Even to this day I was not aware that she was saying to me ‘this is it mum’. She sat in the bed telling me the medications she was going to need because she was uncomfortable. She mentioned to me the three songs she wanted to play at the church, which I took on board. And then we had a quick chat about how she wanted the day to be, I told her ‘I’m here and you need to tell me if there is anything we need to say right now out loud’ and she just said no. For the next 12 hours I stayed by her side, holding her and telling her she was safe, told her repeatedly we loved her. It began to snow just after eight, you couldn’t have made it up if you tried, it felt almost surreal – Marie loved the snow.
And then at half past ten she passed away peacefully with us all by her side.
I promised Marie life wouldn’t stop
Marie was born on 11th November 1989, Armistice Day, so there are poppies everywhere, and she passed away on Valentine’s Day 2016. Valentine’s, of all the days! Red roses everywhere. I try to see both as days of life and love, and with her I had both and for that I will always be thankful.
I have thrown myself into volunteering for the local St Helena shop in Coggeshall and I take part in other events planned to raise much needed funds. It gives me a focus I promised Marie life wouldn’t stop. I promised her no tears. Volunteering keeps me out there. It keeps me busy and gives me a focus.
For every book I sell, for every mile I walk from Pier to Pier, I feel that with her in my heart I am making a difference, a difference she would be proud of. She started her fundraising at a very difficult time in her short life, the very least I can do is to continue that, knowing what a massive difference their support meant to us when we needed it most.
You need to have that conversation
I think if you are lucky enough to be given a warning to do the things that are important, I think it is also important to say the things that matter. It doesn’t matter what age you are, you need to have that conversation. It’s not about you telling your relatives how you want to be remembered, it’s about how you get to say to people this is how I’d quite like my final journey to be.
Even if you don’t go down as far as Marie with the colour scheme and the flowers. But certainly your wishes. This is where I’d quite like to be at when my journey ends. I think that the way our busy lives are now, you can never have that conversation too early. We had a bit of time, we had warning, but some people don’t.

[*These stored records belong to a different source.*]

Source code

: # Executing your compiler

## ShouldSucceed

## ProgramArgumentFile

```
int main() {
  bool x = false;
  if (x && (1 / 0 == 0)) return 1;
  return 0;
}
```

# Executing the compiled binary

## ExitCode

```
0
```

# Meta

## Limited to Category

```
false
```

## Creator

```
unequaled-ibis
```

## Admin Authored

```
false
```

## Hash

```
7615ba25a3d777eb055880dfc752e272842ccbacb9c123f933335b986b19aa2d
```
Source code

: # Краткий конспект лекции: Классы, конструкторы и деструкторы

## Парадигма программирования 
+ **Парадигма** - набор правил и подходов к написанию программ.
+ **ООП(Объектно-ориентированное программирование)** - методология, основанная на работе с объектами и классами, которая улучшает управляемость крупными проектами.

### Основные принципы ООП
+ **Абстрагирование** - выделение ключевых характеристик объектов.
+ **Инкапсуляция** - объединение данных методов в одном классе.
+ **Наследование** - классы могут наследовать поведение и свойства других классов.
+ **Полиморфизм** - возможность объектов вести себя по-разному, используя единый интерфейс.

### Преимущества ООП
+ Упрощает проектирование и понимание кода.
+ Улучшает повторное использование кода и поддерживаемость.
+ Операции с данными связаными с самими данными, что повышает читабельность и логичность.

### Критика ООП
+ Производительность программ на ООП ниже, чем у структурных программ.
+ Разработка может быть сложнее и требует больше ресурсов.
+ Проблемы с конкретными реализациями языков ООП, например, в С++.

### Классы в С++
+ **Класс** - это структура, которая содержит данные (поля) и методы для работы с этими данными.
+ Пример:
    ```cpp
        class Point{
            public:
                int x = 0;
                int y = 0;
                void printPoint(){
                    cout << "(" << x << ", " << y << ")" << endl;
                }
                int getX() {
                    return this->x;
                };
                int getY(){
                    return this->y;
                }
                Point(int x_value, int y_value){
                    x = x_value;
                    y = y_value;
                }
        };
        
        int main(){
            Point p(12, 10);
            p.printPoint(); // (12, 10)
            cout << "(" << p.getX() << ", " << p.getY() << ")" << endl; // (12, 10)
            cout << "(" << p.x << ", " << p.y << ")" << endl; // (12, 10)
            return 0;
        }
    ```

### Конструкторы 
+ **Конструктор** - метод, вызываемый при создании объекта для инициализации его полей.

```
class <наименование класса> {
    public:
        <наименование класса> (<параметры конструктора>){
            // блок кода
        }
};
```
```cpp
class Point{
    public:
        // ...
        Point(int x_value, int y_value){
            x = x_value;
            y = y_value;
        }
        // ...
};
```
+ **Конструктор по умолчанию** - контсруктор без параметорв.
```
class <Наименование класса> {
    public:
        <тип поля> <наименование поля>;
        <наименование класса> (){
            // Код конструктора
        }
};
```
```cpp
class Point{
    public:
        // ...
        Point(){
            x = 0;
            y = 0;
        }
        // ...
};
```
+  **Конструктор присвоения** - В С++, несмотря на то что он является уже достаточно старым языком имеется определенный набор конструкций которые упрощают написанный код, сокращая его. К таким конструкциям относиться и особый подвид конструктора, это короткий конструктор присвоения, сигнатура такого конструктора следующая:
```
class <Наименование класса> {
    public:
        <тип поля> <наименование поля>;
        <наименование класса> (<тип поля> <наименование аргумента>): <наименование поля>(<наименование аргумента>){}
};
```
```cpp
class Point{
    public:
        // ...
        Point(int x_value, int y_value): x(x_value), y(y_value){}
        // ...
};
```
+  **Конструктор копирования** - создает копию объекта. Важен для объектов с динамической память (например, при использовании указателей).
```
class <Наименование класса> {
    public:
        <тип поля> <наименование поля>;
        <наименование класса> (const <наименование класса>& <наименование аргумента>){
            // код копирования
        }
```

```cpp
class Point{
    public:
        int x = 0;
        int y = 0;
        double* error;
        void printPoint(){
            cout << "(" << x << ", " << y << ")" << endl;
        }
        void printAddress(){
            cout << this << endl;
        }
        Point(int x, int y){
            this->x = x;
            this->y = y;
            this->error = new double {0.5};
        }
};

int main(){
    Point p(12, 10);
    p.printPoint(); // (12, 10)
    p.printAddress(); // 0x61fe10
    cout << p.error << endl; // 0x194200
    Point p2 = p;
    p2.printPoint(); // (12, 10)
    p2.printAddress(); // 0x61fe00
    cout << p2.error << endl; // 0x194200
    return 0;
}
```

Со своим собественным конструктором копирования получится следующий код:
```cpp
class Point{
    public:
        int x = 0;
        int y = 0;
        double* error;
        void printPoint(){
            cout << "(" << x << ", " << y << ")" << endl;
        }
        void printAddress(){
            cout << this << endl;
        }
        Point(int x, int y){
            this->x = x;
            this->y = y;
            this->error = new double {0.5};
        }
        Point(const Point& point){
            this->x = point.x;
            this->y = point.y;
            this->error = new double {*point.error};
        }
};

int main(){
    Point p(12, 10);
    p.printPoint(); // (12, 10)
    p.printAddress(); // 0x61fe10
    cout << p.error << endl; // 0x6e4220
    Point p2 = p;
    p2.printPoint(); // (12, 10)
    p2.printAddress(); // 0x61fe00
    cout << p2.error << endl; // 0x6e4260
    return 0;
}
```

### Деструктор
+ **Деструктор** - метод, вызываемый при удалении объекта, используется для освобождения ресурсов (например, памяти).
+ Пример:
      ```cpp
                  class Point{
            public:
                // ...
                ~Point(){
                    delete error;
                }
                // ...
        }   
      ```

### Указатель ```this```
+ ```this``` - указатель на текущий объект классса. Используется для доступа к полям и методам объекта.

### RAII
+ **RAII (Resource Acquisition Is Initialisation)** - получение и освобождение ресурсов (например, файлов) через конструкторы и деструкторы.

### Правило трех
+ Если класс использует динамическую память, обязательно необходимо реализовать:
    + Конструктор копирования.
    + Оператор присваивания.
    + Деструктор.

We should be getting there in the way we communicate and say it out loud. It makes it more bearable for the people left behind. Don’t write your final wishes in a book hidden for your loved ones to find at some point; say it out loud. Even you feel your family is too close, tell a trusted friend. When you are no longer here it will be much more bearable for your loved ones, knowing they respected your wishes and did right by you.
As individuals we have loved and lost, as a family we have changed forever. I have nothing but pride and love in my heart, I was lucky to be her Mum.